ABOUT THIS EXERCISE - Each entry below is to be copied verbatim, with no line missing.

SOURCE MATERIAL -
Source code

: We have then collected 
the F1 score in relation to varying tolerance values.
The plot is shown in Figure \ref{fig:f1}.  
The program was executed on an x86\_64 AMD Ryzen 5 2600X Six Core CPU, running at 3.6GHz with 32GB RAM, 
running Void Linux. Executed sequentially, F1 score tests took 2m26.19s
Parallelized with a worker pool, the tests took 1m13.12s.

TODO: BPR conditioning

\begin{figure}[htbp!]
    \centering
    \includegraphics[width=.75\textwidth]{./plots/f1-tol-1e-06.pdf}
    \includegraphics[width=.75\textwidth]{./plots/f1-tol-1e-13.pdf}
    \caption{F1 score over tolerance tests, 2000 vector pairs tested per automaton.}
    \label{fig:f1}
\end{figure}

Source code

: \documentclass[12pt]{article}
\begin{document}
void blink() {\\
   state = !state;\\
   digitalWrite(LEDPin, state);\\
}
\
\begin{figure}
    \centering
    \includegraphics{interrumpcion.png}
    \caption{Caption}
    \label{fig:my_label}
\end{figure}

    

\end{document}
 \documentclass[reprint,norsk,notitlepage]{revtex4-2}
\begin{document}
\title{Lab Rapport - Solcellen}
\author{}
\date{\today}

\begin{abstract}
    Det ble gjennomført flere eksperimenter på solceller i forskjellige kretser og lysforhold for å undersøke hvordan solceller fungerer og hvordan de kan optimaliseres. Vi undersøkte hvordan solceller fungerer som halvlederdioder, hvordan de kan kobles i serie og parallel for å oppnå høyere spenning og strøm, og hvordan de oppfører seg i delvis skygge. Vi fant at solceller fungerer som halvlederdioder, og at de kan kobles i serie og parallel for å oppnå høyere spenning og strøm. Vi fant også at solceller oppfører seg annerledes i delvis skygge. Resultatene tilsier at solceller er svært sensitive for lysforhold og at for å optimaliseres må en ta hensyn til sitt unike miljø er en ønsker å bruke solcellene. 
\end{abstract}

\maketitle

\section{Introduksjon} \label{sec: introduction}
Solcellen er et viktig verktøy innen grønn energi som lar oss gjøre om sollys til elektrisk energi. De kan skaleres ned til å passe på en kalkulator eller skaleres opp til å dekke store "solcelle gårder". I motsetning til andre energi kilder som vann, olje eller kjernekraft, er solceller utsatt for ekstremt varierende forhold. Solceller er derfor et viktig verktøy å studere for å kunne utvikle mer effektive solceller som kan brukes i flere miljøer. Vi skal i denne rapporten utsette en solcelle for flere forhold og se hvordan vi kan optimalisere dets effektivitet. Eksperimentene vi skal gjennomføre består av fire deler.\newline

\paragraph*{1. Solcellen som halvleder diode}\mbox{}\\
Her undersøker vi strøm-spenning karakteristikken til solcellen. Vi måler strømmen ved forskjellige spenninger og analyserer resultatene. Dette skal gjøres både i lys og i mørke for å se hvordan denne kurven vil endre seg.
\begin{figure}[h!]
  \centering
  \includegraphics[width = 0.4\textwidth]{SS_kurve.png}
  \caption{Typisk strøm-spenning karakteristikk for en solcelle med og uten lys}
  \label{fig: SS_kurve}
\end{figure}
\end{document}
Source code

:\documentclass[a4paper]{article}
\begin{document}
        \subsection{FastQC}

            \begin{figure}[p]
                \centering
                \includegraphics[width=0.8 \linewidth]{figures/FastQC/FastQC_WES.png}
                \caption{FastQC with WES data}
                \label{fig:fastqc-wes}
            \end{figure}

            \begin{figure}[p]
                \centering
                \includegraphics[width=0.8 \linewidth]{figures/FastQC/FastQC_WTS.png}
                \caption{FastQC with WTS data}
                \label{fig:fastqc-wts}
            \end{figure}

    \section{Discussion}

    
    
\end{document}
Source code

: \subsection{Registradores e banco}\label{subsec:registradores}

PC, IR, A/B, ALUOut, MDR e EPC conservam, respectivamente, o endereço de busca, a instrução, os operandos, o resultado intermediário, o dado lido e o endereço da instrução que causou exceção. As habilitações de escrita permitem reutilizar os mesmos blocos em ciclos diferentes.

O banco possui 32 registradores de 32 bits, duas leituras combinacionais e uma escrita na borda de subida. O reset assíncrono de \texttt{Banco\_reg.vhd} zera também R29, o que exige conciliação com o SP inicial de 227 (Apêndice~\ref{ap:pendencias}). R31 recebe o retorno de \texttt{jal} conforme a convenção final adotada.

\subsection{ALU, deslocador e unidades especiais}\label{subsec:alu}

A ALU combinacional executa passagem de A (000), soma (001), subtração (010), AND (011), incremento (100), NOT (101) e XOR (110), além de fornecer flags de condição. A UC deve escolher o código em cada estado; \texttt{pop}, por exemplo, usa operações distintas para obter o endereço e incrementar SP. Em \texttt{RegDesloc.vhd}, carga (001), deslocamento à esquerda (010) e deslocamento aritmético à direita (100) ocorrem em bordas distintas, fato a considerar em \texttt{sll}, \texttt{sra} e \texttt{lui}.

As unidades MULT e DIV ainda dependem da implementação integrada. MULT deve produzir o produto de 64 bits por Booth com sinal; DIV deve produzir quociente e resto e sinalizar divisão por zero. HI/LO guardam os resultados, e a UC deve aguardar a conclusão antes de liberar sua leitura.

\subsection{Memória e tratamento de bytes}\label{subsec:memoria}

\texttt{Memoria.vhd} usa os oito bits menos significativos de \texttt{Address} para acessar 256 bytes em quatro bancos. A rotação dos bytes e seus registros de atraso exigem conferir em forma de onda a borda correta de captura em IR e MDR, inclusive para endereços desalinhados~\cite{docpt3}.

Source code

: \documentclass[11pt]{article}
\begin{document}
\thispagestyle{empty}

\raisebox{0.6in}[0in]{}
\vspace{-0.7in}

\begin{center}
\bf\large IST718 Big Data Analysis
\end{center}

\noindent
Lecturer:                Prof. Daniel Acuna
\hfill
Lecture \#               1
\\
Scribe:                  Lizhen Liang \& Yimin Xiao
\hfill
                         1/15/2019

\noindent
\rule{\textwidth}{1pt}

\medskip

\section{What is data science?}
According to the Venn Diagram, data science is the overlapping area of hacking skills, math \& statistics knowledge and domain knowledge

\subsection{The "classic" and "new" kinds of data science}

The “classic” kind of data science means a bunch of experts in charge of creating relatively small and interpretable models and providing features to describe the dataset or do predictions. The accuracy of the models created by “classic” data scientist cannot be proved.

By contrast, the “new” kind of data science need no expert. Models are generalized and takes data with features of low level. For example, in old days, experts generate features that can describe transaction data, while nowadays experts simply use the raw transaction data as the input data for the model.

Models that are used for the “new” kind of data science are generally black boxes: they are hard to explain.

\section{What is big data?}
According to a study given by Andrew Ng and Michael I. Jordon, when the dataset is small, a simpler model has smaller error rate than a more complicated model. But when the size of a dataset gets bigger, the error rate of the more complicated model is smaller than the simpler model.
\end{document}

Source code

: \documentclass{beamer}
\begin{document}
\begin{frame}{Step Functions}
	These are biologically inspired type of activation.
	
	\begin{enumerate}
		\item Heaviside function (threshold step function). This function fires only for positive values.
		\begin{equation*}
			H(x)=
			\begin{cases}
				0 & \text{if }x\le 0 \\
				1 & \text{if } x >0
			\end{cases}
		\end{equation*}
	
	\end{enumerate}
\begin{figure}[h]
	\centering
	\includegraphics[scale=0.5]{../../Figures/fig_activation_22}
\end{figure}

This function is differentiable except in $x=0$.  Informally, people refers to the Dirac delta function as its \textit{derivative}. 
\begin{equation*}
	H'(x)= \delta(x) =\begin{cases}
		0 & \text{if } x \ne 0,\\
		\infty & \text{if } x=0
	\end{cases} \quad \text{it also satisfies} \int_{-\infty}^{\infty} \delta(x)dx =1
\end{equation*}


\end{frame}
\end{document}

EXERCISE ANSWER -
Source code

: We have then collected 
the F1 score in relation to varying tolerance values.
The plot is shown in Figure \ref{fig:f1}.  
The program was executed on an x86\_64 AMD Ryzen 5 2600X Six Core CPU, running at 3.6GHz with 32GB RAM, 
running Void Linux. Executed sequentially, F1 score tests took 2m26.19s
Parallelized with a worker pool, the tests took 1m13.12s.

TODO: BPR conditioning

\begin{figure}[htbp!]
    \centering
    \includegraphics[width=.75\textwidth]{./plots/f1-tol-1e-06.pdf}
    \includegraphics[width=.75\textwidth]{./plots/f1-tol-1e-13.pdf}
    \caption{F1 score over tolerance tests, 2000 vector pairs tested per automaton.}
    \label{fig:f1}
\end{figure}

Source code

: \documentclass[12pt]{article}
\begin{document}
void blink() {\\
   state = !state;\\
   digitalWrite(LEDPin, state);\\
}
\
\begin{figure}
    \centering
    \includegraphics{interrumpcion.png}
    \caption{Caption}
    \label{fig:my_label}
\end{figure}

    

\end{document}
 \documentclass[reprint,norsk,notitlepage]{revtex4-2}
\begin{document}
\title{Lab Rapport - Solcellen}
\author{}
\date{\today}

\begin{abstract}
    Det ble gjennomført flere eksperimenter på solceller i forskjellige kretser og lysforhold for å undersøke hvordan solceller fungerer og hvordan de kan optimaliseres. Vi undersøkte hvordan solceller fungerer som halvlederdioder, hvordan de kan kobles i serie og parallel for å oppnå høyere spenning og strøm, og hvordan de oppfører seg i delvis skygge. Vi fant at solceller fungerer som halvlederdioder, og at de kan kobles i serie og parallel for å oppnå høyere spenning og strøm. Vi fant også at solceller oppfører seg annerledes i delvis skygge. Resultatene tilsier at solceller er svært sensitive for lysforhold og at for å optimaliseres må en ta hensyn til sitt unike miljø er en ønsker å bruke solcellene. 
\end{abstract}

\maketitle

\section{Introduksjon} \label{sec: introduction}
Solcellen er et viktig verktøy innen grønn energi som lar oss gjøre om sollys til elektrisk energi. De kan skaleres ned til å passe på en kalkulator eller skaleres opp til å dekke store "solcelle gårder". I motsetning til andre energi kilder som vann, olje eller kjernekraft, er solceller utsatt for ekstremt varierende forhold. Solceller er derfor et viktig verktøy å studere for å kunne utvikle mer effektive solceller som kan brukes i flere miljøer. Vi skal i denne rapporten utsette en solcelle for flere forhold og se hvordan vi kan optimalisere dets effektivitet. Eksperimentene vi skal gjennomføre består av fire deler.\newline

\paragraph*{1. Solcellen som halvleder diode}\mbox{}\\
Her undersøker vi strøm-spenning karakteristikken til solcellen. Vi måler strømmen ved forskjellige spenninger og analyserer resultatene. Dette skal gjøres både i lys og i mørke for å se hvordan denne kurven vil endre seg.
\begin{figure}[h!]
  \centering
  \includegraphics[width = 0.4\textwidth]{SS_kurve.png}
  \caption{Typisk strøm-spenning karakteristikk for en solcelle med og uten lys}
  \label{fig: SS_kurve}
\end{figure}
\end{document}
Source code

:\documentclass[a4paper]{article}
\begin{document}
        \subsection{FastQC}

            \begin{figure}[p]
                \centering
                \includegraphics[width=0.8 \linewidth]{figures/FastQC/FastQC_WES.png}
                \caption{FastQC with WES data}
                \label{fig:fastqc-wes}
            \end{figure}

            \begin{figure}[p]
                \centering
                \includegraphics[width=0.8 \linewidth]{figures/FastQC/FastQC_WTS.png}
                \caption{FastQC with WTS data}
                \label{fig:fastqc-wts}
            \end{figure}

    \section{Discussion}

    
    
\end{document}
Source code

: \subsection{Registradores e banco}\label{subsec:registradores}

PC, IR, A/B, ALUOut, MDR e EPC conservam, respectivamente, o endereço de busca, a instrução, os operandos, o resultado intermediário, o dado lido e o endereço da instrução que causou exceção. As habilitações de escrita permitem reutilizar os mesmos blocos em ciclos diferentes.

O banco possui 32 registradores de 32 bits, duas leituras combinacionais e uma escrita na borda de subida. O reset assíncrono de \texttt{Banco\_reg.vhd} zera também R29, o que exige conciliação com o SP inicial de 227 (Apêndice~\ref{ap:pendencias}). R31 recebe o retorno de \texttt{jal} conforme a convenção final adotada.

\subsection{ALU, deslocador e unidades especiais}\label{subsec:alu}

A ALU combinacional executa passagem de A (000), soma (001), subtração (010), AND (011), incremento (100), NOT (101) e XOR (110), além de fornecer flags de condição. A UC deve escolher o código em cada estado; \texttt{pop}, por exemplo, usa operações distintas para obter o endereço e incrementar SP. Em \texttt{RegDesloc.vhd}, carga (001), deslocamento à esquerda (010) e deslocamento aritmético à direita (100) ocorrem em bordas distintas, fato a considerar em \texttt{sll}, \texttt{sra} e \texttt{lui}.

As unidades MULT e DIV ainda dependem da implementação integrada. MULT deve produzir o produto de 64 bits por Booth com sinal; DIV deve produzir quociente e resto e sinalizar divisão por zero. HI/LO guardam os resultados, e a UC deve aguardar a conclusão antes de liberar sua leitura.

\subsection{Memória e tratamento de bytes}\label{subsec:memoria}

\texttt{Memoria.vhd} usa os oito bits menos significativos de \texttt{Address} para acessar 256 bytes em quatro bancos. A rotação dos bytes e seus registros de atraso exigem conferir em forma de onda a borda correta de captura em IR e MDR, inclusive para endereços desalinhados~\cite{docpt3}.

Source code

: \documentclass[11pt]{article}
\begin{document}
\thispagestyle{empty}

\raisebox{0.6in}[0in]{}
\vspace{-0.7in}

\begin{center}
\bf\large IST718 Big Data Analysis
\end{center}

\noindent
Lecturer:                Prof. Daniel Acuna
\hfill
Lecture \#               1
\\
Scribe:                  Lizhen Liang \& Yimin Xiao
\hfill
                         1/15/2019

\noindent
\rule{\textwidth}{1pt}

\medskip

\section{What is data science?}
According to the Venn Diagram, data science is the overlapping area of hacking skills, math \& statistics knowledge and domain knowledge

\subsection{The "classic" and "new" kinds of data science}

The “classic” kind of data science means a bunch of experts in charge of creating relatively small and interpretable models and providing features to describe the dataset or do predictions. The accuracy of the models created by “classic” data scientist cannot be proved.

By contrast, the “new” kind of data science need no expert. Models are generalized and takes data with features of low level. For example, in old days, experts generate features that can describe transaction data, while nowadays experts simply use the raw transaction data as the input data for the model.

Models that are used for the “new” kind of data science are generally black boxes: they are hard to explain.

\section{What is big data?}
According to a study given by Andrew Ng and Michael I. Jordon, when the dataset is small, a simpler model has smaller error rate than a more complicated model. But when the size of a dataset gets bigger, the error rate of the more complicated model is smaller than the simpler model.
\end{document}

Source code

: \documentclass{beamer}
\begin{document}
\begin{frame}{Step Functions}
	These are biologically inspired type of activation.
	
	\begin{enumerate}
		\item Heaviside function (threshold step function). This function fires only for positive values.
		\begin{equation*}
			H(x)=
			\begin{cases}
				0 & \text{if }x\le 0 \\
				1 & \text{if } x >0
			\end{cases}
		\end{equation*}
	
	\end{enumerate}
\begin{figure}[h]
	\centering
	\includegraphics[scale=0.5]{../../Figures/fig_activation_22}
\end{figure}

This function is differentiable except in $x=0$.  Informally, people refers to the Dirac delta function as its \textit{derivative}. 
\begin{equation*}
	H'(x)= \delta(x) =\begin{cases}
		0 & \text{if } x \ne 0,\\
		\infty & \text{if } x=0
	\end{cases} \quad \text{it also satisfies} \int_{-\infty}^{\infty} \delta(x)dx =1
\end{equation*}


\end{frame}
\end{document}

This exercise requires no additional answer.